Capacity Health Check & Analysis
CiRBA allows the health of a running environment to be assessed in several ways, including the detection of unusual or undesirable workload patterns and the identification of improperly configured resources. The efficiency of an environment is assessed through the detailed analysis of “whitespace,” which allows capacity allocations to be decomposed into spare capacity that is truly required, and spare capacity that is simply waste. CiRBA’s advanced workload modeling and constraint analysis is applied to continuously track capacity health and status within an environment. Some of the key areas where CiRBA’s analytics assist organizations in the ongoing analysis of capacity status are outlined below:
Identifying Operational Risks and Possible Service Impact
CiRBA’s advanced utilization analysis can automatically detect unusual, anomalous, or otherwise suspect workload patterns to identify and predict operational risks and potential business service impacts. Some of the problematic patterns detectable by CiRBA include the following:
- Spinning processes, which can often go undetected and may cause workload managers and load balancers to misfire and/or become confused
- High context switching, which may go undetected by management tools that only look at CPU and memory, and which can cause significant operational problems in virtual environments, particularly if several such workloads are placed onto the same physical host
- Workloads with “glass ceilings,” or unusually low peak utilization levels, which may be indicative of an under-allocation of resources (causing throttling of activity) or of single threaded applications that cannot leverage all the resources at their disposal
Identifying Waste and VM Sprawl
Sprawl in virtual environments is a very real problem faced by many organizations. CiRBA enables the tracking of VM’s, their configurations and their utilization in order to help prevent sprawl and waste including:
- Detecting idle systems by identifying a combination of low utilization and a lack of active connections with other systems
Identifying Improperly Configured Resources
Although improperly configured resources can sometimes be detected through unusual operational patterns, they may also be latent and difficult to detect. A good example of this improper configuration includes virtual machines that are allocated more memory than they require. Significant resources can be consumed by such erroneous configurations. CiRBA rules can be leveraged to detect any problematic configuration that may cause performance issues.

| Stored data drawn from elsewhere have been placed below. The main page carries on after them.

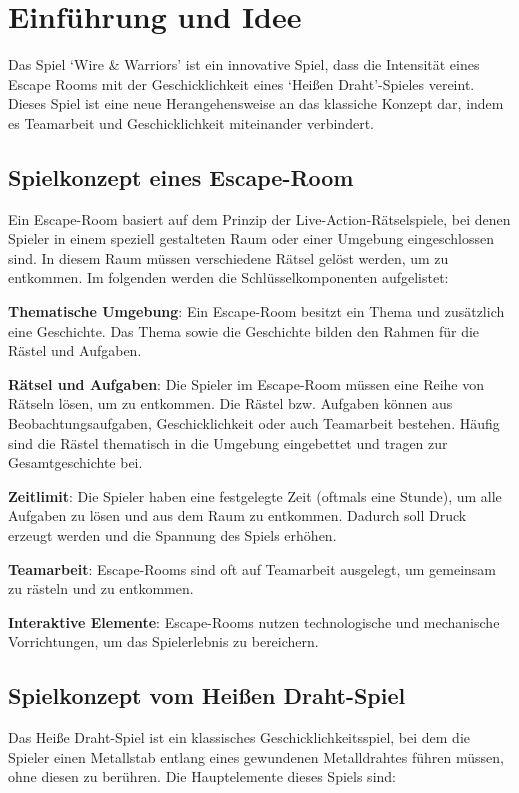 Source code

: \chapter{Einführung und Idee}

Das Spiel `Wire \& Warriors' ist ein innovative Spiel, dass die Intensität eines Escape Rooms mit der Geschicklichkeit eines `Heißen Draht'-Spieles vereint. Dieses Spiel ist eine neue Herangehensweise an das klassiche Konzept dar, indem es Teamarbeit und Geschicklichkeit miteinander verbindert.

\section{Spielkonzept eines Escape-Room}

Ein Escape-Room basiert auf dem Prinzip der Live-Action-Rätselspiele, bei denen Spieler in einem speziell gestalteten Raum oder einer Umgebung eingeschlossen sind. In diesem Raum müssen verschiedene Rätsel gelöst werden, um zu entkommen. Im folgenden werden die Schlüsselkomponenten aufgelistet:

\begin{compactitem}
 \item \textbf{Thematische Umgebung}: Ein Escape-Room besitzt ein Thema und zusätzlich eine Geschichte. Das Thema sowie die Geschichte bilden den Rahmen für die Rästel und Aufgaben.
 \item \textbf{Rätsel und Aufgaben}: Die Spieler im Escape-Room müssen eine Reihe von Rätseln lösen, um zu entkommen. Die Rästel bzw. Aufgaben können aus Beobachtungsaufgaben, Geschicklichkeit oder auch Teamarbeit bestehen. Häufig sind die Rästel thematisch in die Umgebung eingebettet und tragen zur Gesamtgeschichte bei.
 \item \textbf{Zeitlimit}: Die Spieler haben eine festgelegte Zeit (oftmals eine Stunde), um alle Aufgaben zu lösen und aus dem Raum zu entkommen. Dadurch soll Druck erzeugt werden und die Spannung des Spiels erhöhen.
 \item \textbf{Teamarbeit}: Escape-Rooms sind oft auf Teamarbeit ausgelegt, um gemeinsam zu rästeln und zu entkommen.
 \item \textbf{Interaktive Elemente}: Escape-Rooms nutzen technologische und mechanische Vorrichtungen, um das Spielerlebnis zu bereichern.
\end{compactitem}

\section{Spielkonzept vom Heißen Draht-Spiel}
Das Heiße Draht-Spiel ist ein klassisches Geschicklichkeitsspiel, bei dem die Spieler einen Metallstab entlang eines gewundenen Metalldrahtes führen müssen, ohne diesen zu berühren. Die Hauptelemente dieses Spiels sind:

Some areas where CiRBA can be applied include the folowing:
- Analyzing actual resource utilization versus allocations, to uncover over/under configured VMs based on historical usage patterns throughout the operational cycle
- Identifying vSMP risks caused by over/under allocation of virtual CPUs to a specific virtual machine
- Reconciling resource pool settings against the aggregate utilization of the resources within it, and if application-level metrics are available, the performance of the applications being hosted
Indentifying True Capacity Whitespace vs Waste
Whitespace, or spare capacity, can be divided into two parts: The extra capacity required to meet the varying needs of the workloads (sometimes referred to as “encumbered” or “reserved” whitespace), and waste (excess whitespace). The challenge is to identify the proper amount of reserved whitespace required for each environment. CiRBA enables organizations to determine and track whitespace as a key efficiency metric, and constantly eliminate any excess whitespace through the intelligent placement of workloads or the rebalancing and reallocation of physical hardware.

Fully Loaded Utilization
The ultimate measure of infrastructure efficiency is referred to as fully loaded utilization. It is the ratio of current utilization of capacity to the theoretical maximum utilization, given all the requirements, obligations, and constraints described previously. Alternately, it can be defined as the ratio of the minimum amount of server capacity that will safely support a business service to the amount of capacity currently in use. Efficiency is a moving target, and what is acceptable today may change tomorrow.
Another important aspect of this measure is that it takes into account the unique operational requirements of each environment. Many organizations attempt to use average utilization as an efficiency measure, but this can be misleading.
For example, a set of servers that support a trading application may run at 100% from 9:30-9:35am, but be far lower the rest of the day, and net out to an average of 5% utilization. Unfortunately, in this environment, 5% is as good as it gets. In this case, the fully loaded utilization figure would take into account these peak demands and have a value close to 100%, reflecting the fact that the environment is being run as efficiently as possible under the circumstances.